When he was 26 and raising his 16-year-old nephew, Graves’ management job in the technology industry disappeared, so he took a job filing for the Colorado Department of Human Services to make ends meet.

He realized he needed another degree to get his career back on track, so he went back to school, balancing his role as mentor to his nephew and working two jobs to pay the bills.

When his Department of Human Services job sent him out to deliver food to seniors, he discovered poverty and poor living conditions. So, he served on a board that was focused on creating affordable senior housing.

He walked into the Gilliam Youth Services Center and asked what they needed; he ended up working with youths to give them life skills and help them take responsibility for their actions.

Commonly, without being asked, Graves finds himself walking in doors and asking people what they need. He says he’s an “asker” and a “fixer.”

Because of his eagerness to improve the community, Graves is receiving the University of Denver’s 2009 Community Service Award.

“I am motivated by making a material impact,” says Graves, who exudes calm despite the myriad responsibilities he’s undertaken. “I like projects that help change people’s lives, especially people who may not have a voice to ask for what they need.”

Devany Severin, public relations coordinator for the Denver Rescue Mission, says Graves was visiting the mission with a professional group that was doing one day of community service. Graves could have handed out food to the homeless with the rest of the group and left, never to be seen again.

Instead, “Anthony asked what more the Denver Rescue Mission needed in the upcoming months,” Severin recalls. “Upon learning that we were in great need of men’s dress clothes and business attire, he offered to arrange a ‘Dress For Success’ men’s clothing drive.”

Graves was thrilled with that program, which he ran through one of his favorite organizations: Kappa Alpha Psi fraternity.

“I was ecstatic!” he says. “Most of the suits we received were either brand new or straight from the cleaners.”

Today Graves is an international operations and marketing manager at Sun Microsystems and has served as an adjunct professor and guest lecturer for DU’s Daniels College of Business. He was elected to a four-year term on the Democratic National Committee and was a delegate to the Democratic National Convention.

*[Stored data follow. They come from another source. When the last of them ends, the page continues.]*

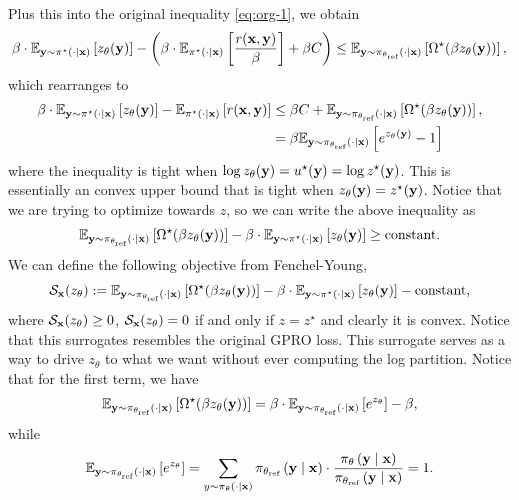 \documentclass[11pt]{article}  %
\begin{document}
Plus this into the original inequality \eqref{eq:org-1}, we obtain 
\begin{align*}
  \beta \cdot \mathbb{E}_{\mathbf{y} \sim \pi^\star(\cdot \mid \mathbf{x})}\left[z_{\theta}(\mathbf{y})\right] - \left( \beta\cdot \mathbb{E}_{\pi^\star(\cdot\mid \mathbf{x})}\left[\frac{r(\mathbf{x}, \mathbf{y})}{\beta}\right] + \beta C \right) \leq \mathbb{E}_{\mathbf{y} \sim \pi_{\theta_{\text{ref}}}\left( \cdot \mid \mathbf{x} \right)}\left[\Omega^\star(\beta z_{\theta}(\mathbf{y}))\right],
\end{align*} 
which rearranges to 
\begin{align*}
  \beta \cdot \mathbb{E}_{\mathbf{y} \sim \pi^\star(\cdot \mid \mathbf{x})}\left[z_{\theta}(\mathbf{y})\right] - \mathbb{E}_{\pi^\star(\cdot\mid \mathbf{x})}\left[{r(\mathbf{x}, \mathbf{y})}\right] &\leq \beta C + \mathbb{E}_{\mathbf{y} \sim \pi_{\theta_{\text{ref}}}\left( \cdot \mid \mathbf{x} \right)}\left[\Omega^\star(\beta z_{\theta}(\mathbf{y}))\right], \\
  &= \beta\mathbb{E}_{\mathbf{y} \sim \pi_{\theta_{\text{ref}}}\left( \cdot \mid \mathbf{x} \right)}\left[e^{z_{\theta}(\mathbf{y})} - 1\right]
\end{align*}
where the inequality is tight when $\log z_{\theta}(\mathbf{y}) = u^\star(\mathbf{y}) = \log z^\star(\mathbf{y})$. 
This is essentially an convex upper bound that is tight when $z_{\theta}(\mathbf{y}) = z^\star(\mathbf{y})$.
Notice that we are trying to optimize towards $z$, so we can write the above inequality as 
\begin{align*}
  \mathbb{E}_{\mathbf{y} \sim \pi_{\theta_{\text{ref}}}\left( \cdot \mid \mathbf{x} \right)}\left[\Omega^\star(\beta z_{\theta}(\mathbf{y}))\right] - \beta \cdot \mathbb{E}_{\mathbf{y} \sim \pi^\star(\cdot \mid \mathbf{x})}\left[z_{\theta}(\mathbf{y})\right] \geq \text{constant}.
\end{align*}
We can define the following objective from Fenchel-Young,
\begin{align*}
  \mathcal{S}_{\mathbf{x}}(z_\theta) := \mathbb{E}_{\mathbf{y} \sim \pi_{\theta_{\text{ref}}}\left( \cdot \mid \mathbf{x} \right)}\left[\Omega^\star(\beta z_{\theta}(\mathbf{y}))\right] - \beta \cdot \mathbb{E}_{\mathbf{y} \sim \pi^\star(\cdot \mid \mathbf{x})}\left[z_{\theta}(\mathbf{y})\right] - \text{constant},
\end{align*}
where $\mathcal{S}_{\mathbf{x}}(z_\theta) \geq 0$, $\mathcal{S}_{\mathbf{x}}(z_\theta) = 0$ if and only if $z = z^\star$ and clearly it is convex.
Notice that this surrogates resembles the original GPRO loss.
This surrogate serves as a way to drive $z_\theta$ to what we want without ever computing the log partition.
Notice that for the first term, we have 
\begin{align*}
  \mathbb{E}_{\mathbf{y} \sim \pi_{\theta_{\text{ref}}}\left( \cdot \mid \mathbf{x} \right)}\left[\Omega^\star(\beta z_{\theta}(\mathbf{y}))\right] = \beta \cdot \mathbb{E}_{\mathbf{y} \sim \pi_{\theta_{\text{ref}}}\left( \cdot \mid \mathbf{x} \right)}\left[e^{z_\theta}\right] - \beta,
\end{align*}
while 
\begin{align*}
  \mathbb{E}_{\mathbf{y} \sim \pi_{\theta_{\text{ref}}}\left( \cdot \mid \mathbf{x} \right)}\left[e^{z_\theta}\right] = \sum_{y \sim \pi_{\theta}\left( \cdot \mid \mathbf{x} \right)}\pi_{\theta_{\text{ref}}}\left( \mathbf{y} \mid \mathbf{x} \right)\cdot\frac{\pi_{\theta}\left( \mathbf{y} \mid \mathbf{x} \right)}{\pi_{\theta_{\text{ref}}}\left( \mathbf{y} \mid \mathbf{x} \right)} = 1.
\end{align*}
\end{document}
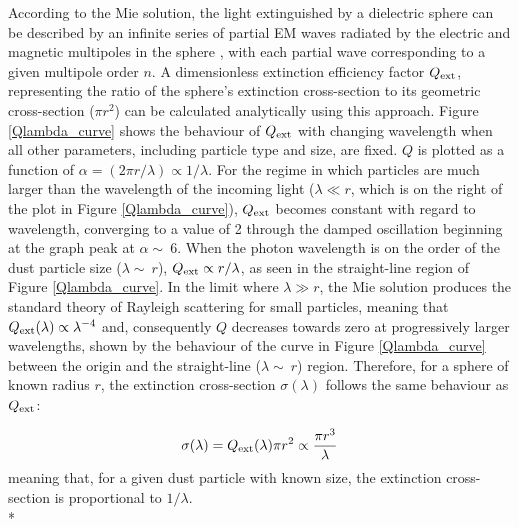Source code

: \documentclass[12pt, a4paper]{report}
\begin{document}

According to the Mie solution, the light extinguished by a dielectric sphere can be described by an infinite series of partial EM waves radiated by the electric and magnetic multipoles in the sphere \citep{Grainger:04}, with each partial wave corresponding to a given multipole order $n$. A dimensionless extinction efficiency factor $Q_{\textnormal{ext}}$, representing the ratio of the sphere's extinction cross-section to its geometric cross-section ($\pi r^{2}$) can be calculated analytically using this approach. Figure \ref{Qlambda_curve} shows the behaviour of $Q_{\textnormal{ext}}$ with changing wavelength when all other parameters, including particle type and size, are fixed. $Q$ is plotted as a function of $\alpha = (2\pi r/\lambda) \propto 1/\lambda$. For the regime in which particles are much larger than the wavelength of the incoming light ($\lambda \ll r$, which is on the right of the plot in Figure \ref{Qlambda_curve}), $Q_{\textnormal{ext}}$ becomes constant with regard to wavelength, converging to a value of 2 through the damped oscillation beginning at the graph peak at $\alpha \sim\ 6$. When the photon wavelength is on the order of the dust particle size ($\lambda \sim\ r$),  $Q_{\textnormal{ext}} \propto r/\lambda$, as seen in the straight-line region of Figure \ref{Qlambda_curve}. In the limit where $\lambda \gg r$, the Mie solution produces the standard theory of Rayleigh scattering for small particles, meaning that $Q_{\textnormal{ext}}(\lambda) \propto \lambda^{-4}$ and, consequently $Q$ decreases towards zero at progressively larger wavelengths, shown by the behaviour of the curve in Figure \ref{Qlambda_curve} between the origin and the straight-line ($\lambda \sim\ r$) region. Therefore, for a sphere of known radius $r$, the extinction cross-section $\sigma(\lambda)$ follows the
same behaviour as $Q_{\textnormal{ext}}$:
 
\begin{equation}
\sigma(\lambda) = Q_{\textnormal{ext}}(\lambda){\pi r^{2}} \propto \frac{\pi r^{3}}{\lambda}
\label{x_section_wavelength}
\end{equation}
meaning that, for a given dust particle with known size, the extinction cross-section is proportional to $1/\lambda$. \\*
\end{document}
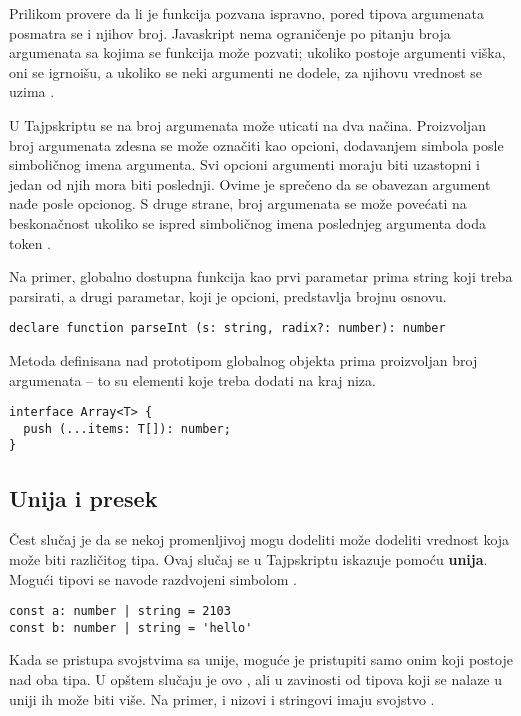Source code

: Prilikom provere da li je funkcija pozvana ispravno, pored tipova argumenata posmatra se i njihov broj.
Javaskript nema ograničenje po pitanju broja argumenata sa kojima se funkcija može pozvati; ukoliko postoje argumenti viška, oni se igrnoišu, a ukoliko se neki argumenti ne dodele, za njihovu vrednost se uzima .

U Tajpskriptu se na broj argumenata može uticati na dva načina.
Proizvoljan broj argumenata zdesna se može označiti kao opcioni, dodavanjem simbola  posle simboličnog imena argumenta.
Svi opcioni argumenti moraju biti uzastopni i jedan od njih mora biti poslednji.
Ovime je sprečeno da se obavezan argument nađe posle opcionog.
S druge strane, broj argumenata se može povećati na beskonačnost ukoliko se ispred simboličnog imena poslednjeg argumenta doda token .

Na primer, globalno dostupna funkcija  kao prvi parametar prima string koji treba parsirati, a drugi parametar, koji je opcioni, predstavlja brojnu osnovu.

\begin{verbatim}
declare function parseInt (s: string, radix?: number): number
\end{verbatim}

Metoda  definisana nad prototipom globalnog objekta  prima proizvoljan broj argumenata -- to su elementi koje treba dodati na kraj niza.

\begin{verbatim}
interface Array<T> {
  push (...items: T[]): number;
}
\end{verbatim}

\subsection{Unija i presek}

Čest slučaj je da se nekoj promenljivoj mogu dodeliti može dodeliti vrednost koja može biti različitog tipa.
Ovaj slučaj se u Tajpskriptu iskazuje pomoću \textbf{unija}.
Mogući tipovi se navode razdvojeni simbolom \code{|}.

\begin{verbatim}
const a: number | string = 2103
const b: number | string = 'hello'
\end{verbatim}

Kada se pristupa svojstvima sa unije, moguće je pristupiti samo onim koji postoje nad oba tipa.
U opštem slučaju je ovo , ali u zavinosti od tipova koji se nalaze u uniji ih može biti više.
Na primer, i nizovi i stringovi imaju svojstvo .

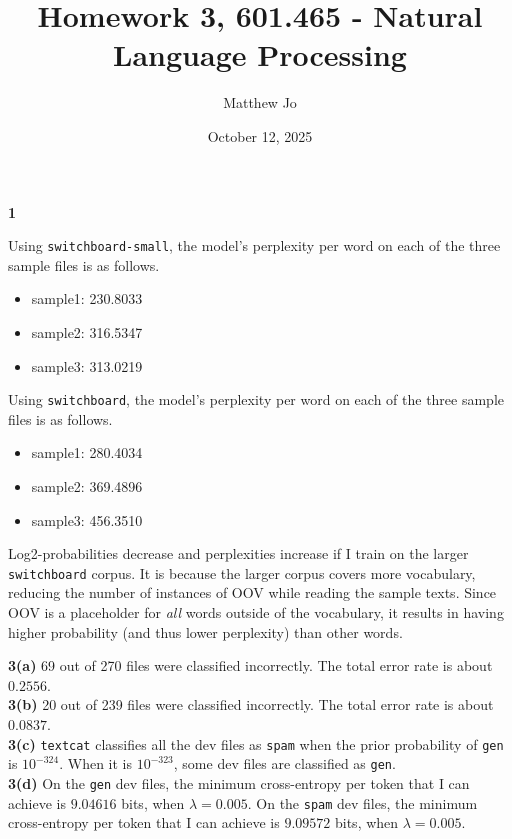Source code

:\documentclass{article}
\title{Homework 3, 601.465 - Natural Language Processing}
\author{Matthew Jo}
\date{October 12, 2025}
\begin{document}
\maketitle

\textbf{1}

Using \texttt{switchboard-small}, the model's perplexity per word on each of the three sample files is as follows.
\begin{itemize}
	\item sample1: 230.8033
	\item sample2: 316.5347
	\item sample3: 313.0219
\end{itemize}

Using \texttt{switchboard}, the model's perplexity per word on each of the three sample files is as follows.
\begin{itemize}
	\item sample1: 280.4034
	\item sample2: 369.4896
	\item sample3: 456.3510
\end{itemize}

Log2-probabilities decrease and perplexities increase if I train on the larger \texttt{switchboard} corpus. It is because the larger corpus covers more vocabulary, reducing the number of instances of OOV while reading the sample texts. Since OOV is a placeholder for \textit{all} words outside of the vocabulary, it results in having higher probability (and thus lower perplexity) than other words.

\pagebreak

\textbf{3(a)} 69 out of 270 files were classified incorrectly. The total error rate is about $0.2556$. \\

\textbf{3(b)} 20 out of 239 files were classified incorrectly. The total error rate is about $0.0837$. \\

\textbf{3(c)} \texttt{textcat} classifies all the dev files as \texttt{spam} when the prior probability of \texttt{gen} is $10^{-324}$. When it is $10^{-323}$, some dev files are classified as \texttt{gen}. \\

\textbf{3(d)} On the \texttt{gen} dev files, the minimum cross-entropy per token that I can achieve is $9.04616$ bits, when $\lambda = 0.005$. On the \texttt{spam} dev files, the minimum cross-entropy per token that I can achieve is $9.09572$ bits, when $\lambda = 0.005$. \\
\end{document}

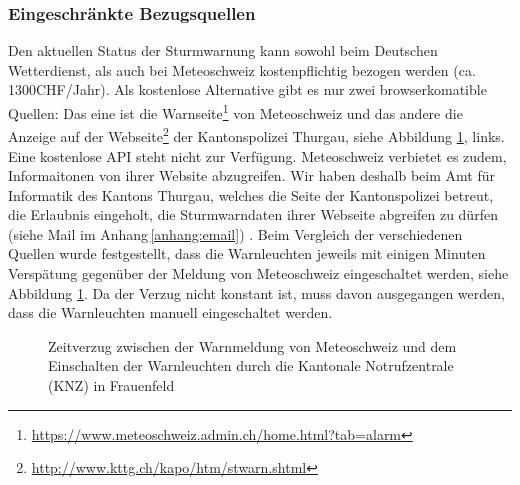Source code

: \subsubsection{Eingeschränkte Bezugsquellen}
Den aktuellen Status der Sturmwarnung kann sowohl beim Deutschen Wetterdienst, als auch bei Meteoschweiz kostenpflichtig bezogen werden (ca. 1300CHF/Jahr). Als kostenlose Alternative gibt es nur zwei browserkomatible Quellen: Das eine ist die Warnseite\footnote{ \url{https://www.meteoschweiz.admin.ch/home.html?tab=alarm}}  von Meteoschweiz und das andere die Anzeige auf der Webseite\footnote{ \url{http://www.kttg.ch/kapo/htm/stwarn.shtml}} der Kantonspolizei Thurgau, siehe Abbildung \ref{img:sturmZeit}, links. Eine kostenlose API steht nicht zur Verfügung. Meteoschweiz verbietet es zudem, Informaitonen von ihrer Website abzugreifen. Wir haben deshalb beim Amt für Informatik des Kantons Thurgau, welches die Seite der Kantonspolizei betreut, die Erlaubnis eingeholt, die Sturmwarndaten ihrer Webseite abgreifen zu dürfen (siehe Mail im Anhang\,\ref{anhang:email}) . Beim Vergleich der verschiedenen Quellen wurde festgestellt, dass die Warnleuchten jeweils mit einigen Minuten Verspätung gegenüber der Meldung von Meteoschweiz eingeschaltet werden, siehe Abbildung \ref{img:sturmZeit}. Da der Verzug nicht konstant ist, muss davon ausgegangen werden, dass die Warnleuchten manuell eingeschaltet werden.\\

\begin{figure}[h!]
	\centering
	\caption[Zeitverzug zwischen Sturmwarnmeldung und Anzeige]{Zeitverzug zwischen der Warnmeldung von Meteoschweiz und dem Einschalten der Warnleuchten durch die Kantonale Notrufzentrale (KNZ) in Frauenfeld}
	\label{img:sturmZeit}
\end{figure}


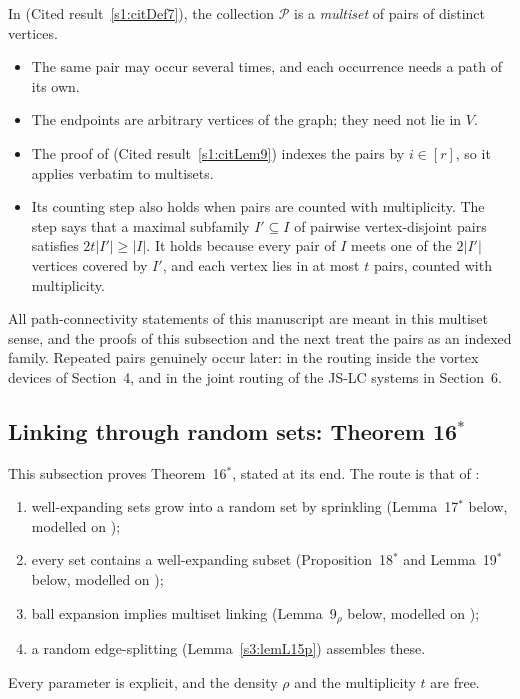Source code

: \begin{remark}\label{s3:remMultiset}
In \cite[Definition~7]{BM} (Cited result~\ref{s1:citDef7}), the collection
$\mathcal P$ is a \emph{multiset} of pairs of distinct vertices.
\begin{itemize}
\item The same pair may occur several times, and each occurrence needs a
  path of its own.
\item The endpoints are arbitrary vertices of the graph; they need not
  lie in $V$.
\item The proof of \cite[Lemma~9]{BM} (Cited result~\ref{s1:citLem9}) indexes
  the pairs by $i\in[r]$, so it applies verbatim to multisets.
\item Its counting step also holds when pairs are counted with
  multiplicity. The step says that a maximal subfamily $I'\subseteq I$ of
  pairwise vertex-disjoint pairs satisfies $2t|I'|\ge|I|$. It holds
  because every pair of $I$ meets one of the $2|I'|$ vertices covered by
  $I'$, and each vertex lies in at most $t$ pairs, counted with
  multiplicity.
\end{itemize}
All path-connectivity statements of this manuscript are meant in this
multiset sense, and the proofs of this subsection and the next treat the
pairs as an indexed family. Repeated pairs genuinely occur later: in the
routing inside the vortex devices of Section~4, and in the joint routing
of the JS-LC systems in Section~6.
\deps{\ref{s1:citDef7}, \ref{s1:citLem9}}
\end{remark}

\subsection{Linking through random sets: Theorem 16\texorpdfstring{$^*$}{*}}

This subsection proves Theorem~16$^*$, stated at its end. The route is
that of \cite[Section~4]{BM}:
\begin{enumerate}
\item well-expanding sets grow into a random set by sprinkling
  (Lemma~17$^*$ below, modelled on \cite[Lemma~17]{BM});
\item every set contains a well-expanding subset (Proposition~18$^*$
  and Lemma~19$^*$ below, modelled on \cite[Proposition~18 and
  Lemma~19]{BM});
\item ball expansion implies multiset linking (Lemma~9$_\rho$ below,
  modelled on \cite[Lemma~9]{BM});
\item a random edge-splitting (Lemma~\ref{s3:lemL15p}) assembles these.
\end{enumerate}
Every parameter is explicit, and the density $\rho$ and the multiplicity
$t$ are free.

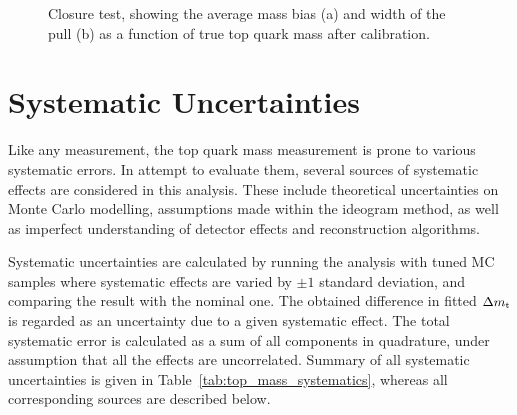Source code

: \begin{figure}[!htp]
   \caption{Closure test, showing the average mass bias (a) and width of the pull (b) as a function of true top quark
            mass after calibration.
   \label{fig:calibrated_bias_pull_vs_mass}}
\end{figure}
 

\section{Systematic Uncertainties}
\label{s_top_mass:systematics}
Like any measurement, the top quark mass measurement is prone to various systematic errors. In attempt to evaluate them,
several sources of systematic effects are considered in this analysis. These include theoretical uncertainties on Monte
Carlo modelling, assumptions made within the ideogram method, as well as imperfect understanding of detector effects and
reconstruction algorithms.

Systematic uncertainties are calculated by running the analysis with tuned MC samples where systematic effects are
varied by $\pm 1$ standard deviation, and comparing the result with the nominal one. The obtained difference in fitted
$\Delta m_\mathrm{t}$ is regarded as an uncertainty due to a given systematic effect. The total systematic error is calculated
as a sum of all components in quadrature, under assumption that all the effects are uncorrelated. Summary of all
systematic uncertainties is given in Table~\ref{tab:top_mass_systematics}, whereas all corresponding sources are
described below.

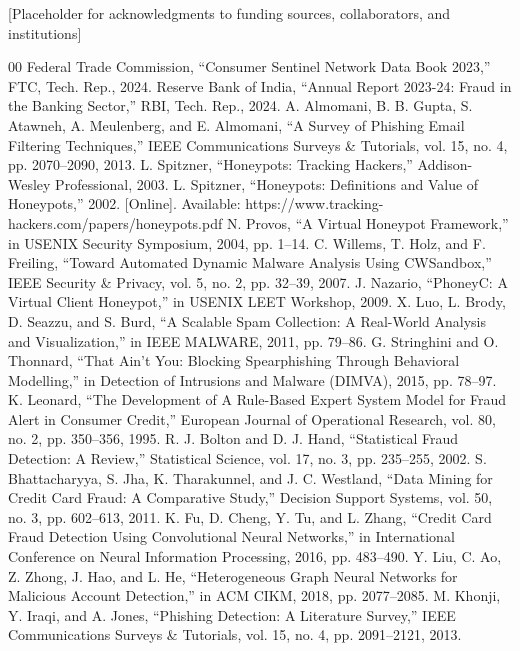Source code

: \documentclass[conference]{IEEEtran}
\begin{document}
[Placeholder for acknowledgments to funding sources, collaborators, and institutions]

\begin{thebibliography}{00}
 Federal Trade Commission, ``Consumer Sentinel Network Data Book 2023,'' FTC, Tech. Rep., 2024.
 Reserve Bank of India, ``Annual Report 2023-24: Fraud in the Banking Sector,'' RBI, Tech. Rep., 2024.
 A. Almomani, B. B. Gupta, S. Atawneh, A. Meulenberg, and E. Almomani, ``A Survey of Phishing Email Filtering Techniques,'' IEEE Communications Surveys \& Tutorials, vol. 15, no. 4, pp. 2070--2090, 2013.
 L. Spitzner, ``Honeypots: Tracking Hackers,'' Addison-Wesley Professional, 2003.
 L. Spitzner, ``Honeypots: Definitions and Value of Honeypots,'' 2002. [Online]. Available: https://www.tracking-hackers.com/papers/honeypots.pdf
 N. Provos, ``A Virtual Honeypot Framework,'' in USENIX Security Symposium, 2004, pp. 1--14.
 C. Willems, T. Holz, and F. Freiling, ``Toward Automated Dynamic Malware Analysis Using CWSandbox,'' IEEE Security \& Privacy, vol. 5, no. 2, pp. 32--39, 2007.
 J. Nazario, ``PhoneyC: A Virtual Client Honeypot,'' in USENIX LEET Workshop, 2009.
 X. Luo, L. Brody, D. Seazzu, and S. Burd, ``A Scalable Spam Collection: A Real-World Analysis and Visualization,'' in IEEE MALWARE, 2011, pp. 79--86.
 G. Stringhini and O. Thonnard, ``That Ain't You: Blocking Spearphishing Through Behavioral Modelling,'' in Detection of Intrusions and Malware (DIMVA), 2015, pp. 78--97.
 K. Leonard, ``The Development of A Rule-Based Expert System Model for Fraud Alert in Consumer Credit,'' European Journal of Operational Research, vol. 80, no. 2, pp. 350--356, 1995.
 R. J. Bolton and D. J. Hand, ``Statistical Fraud Detection: A Review,'' Statistical Science, vol. 17, no. 3, pp. 235--255, 2002.
 S. Bhattacharyya, S. Jha, K. Tharakunnel, and J. C. Westland, ``Data Mining for Credit Card Fraud: A Comparative Study,'' Decision Support Systems, vol. 50, no. 3, pp. 602--613, 2011.
 K. Fu, D. Cheng, Y. Tu, and L. Zhang, ``Credit Card Fraud Detection Using Convolutional Neural Networks,'' in International Conference on Neural Information Processing, 2016, pp. 483--490.
 Y. Liu, C. Ao, Z. Zhong, J. Hao, and L. He, ``Heterogeneous Graph Neural Networks for Malicious Account Detection,'' in ACM CIKM, 2018, pp. 2077--2085.
 M. Khonji, Y. Iraqi, and A. Jones, ``Phishing Detection: A Literature Survey,'' IEEE Communications Surveys \& Tutorials, vol. 15, no. 4, pp. 2091--2121, 2013.

\end{thebibliography}
\end{document}
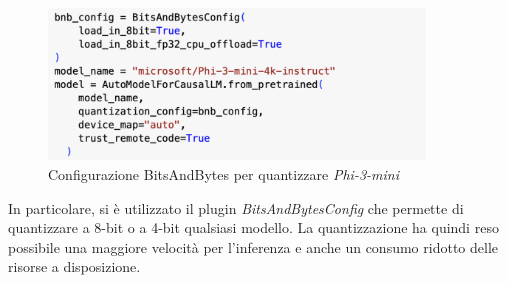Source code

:     \begin{figure}[htp]
    \centering
    \includegraphics[width=10cm]{img/bitsAndBytes.pdf}
    \caption{Configurazione BitsAndBytes per quantizzare \textit{Phi-3-mini}}
    \end{figure}
    In particolare, si è utilizzato il plugin \textit{BitsAndBytesConfig} che permette di quantizzare a 8-bit o a 4-bit qualsiasi modello.
    La quantizzazione ha quindi reso possibile una maggiore velocità per l'inferenza e anche un consumo ridotto delle risorse a disposizione.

Graves is active on DU’s African-American Alumni Association and several other community-focused organizations. And yet, despite these weighty obligations, Graves still seeks out grassroots community needs that he might be able to impact.

“I think I have a service addiction,” he says, laughing. “Lately, I see more and more need, and I’m looking for ways to magnify my impact. When you see that you can really help someone, really fundamentally improve their life, then you want to do it more.”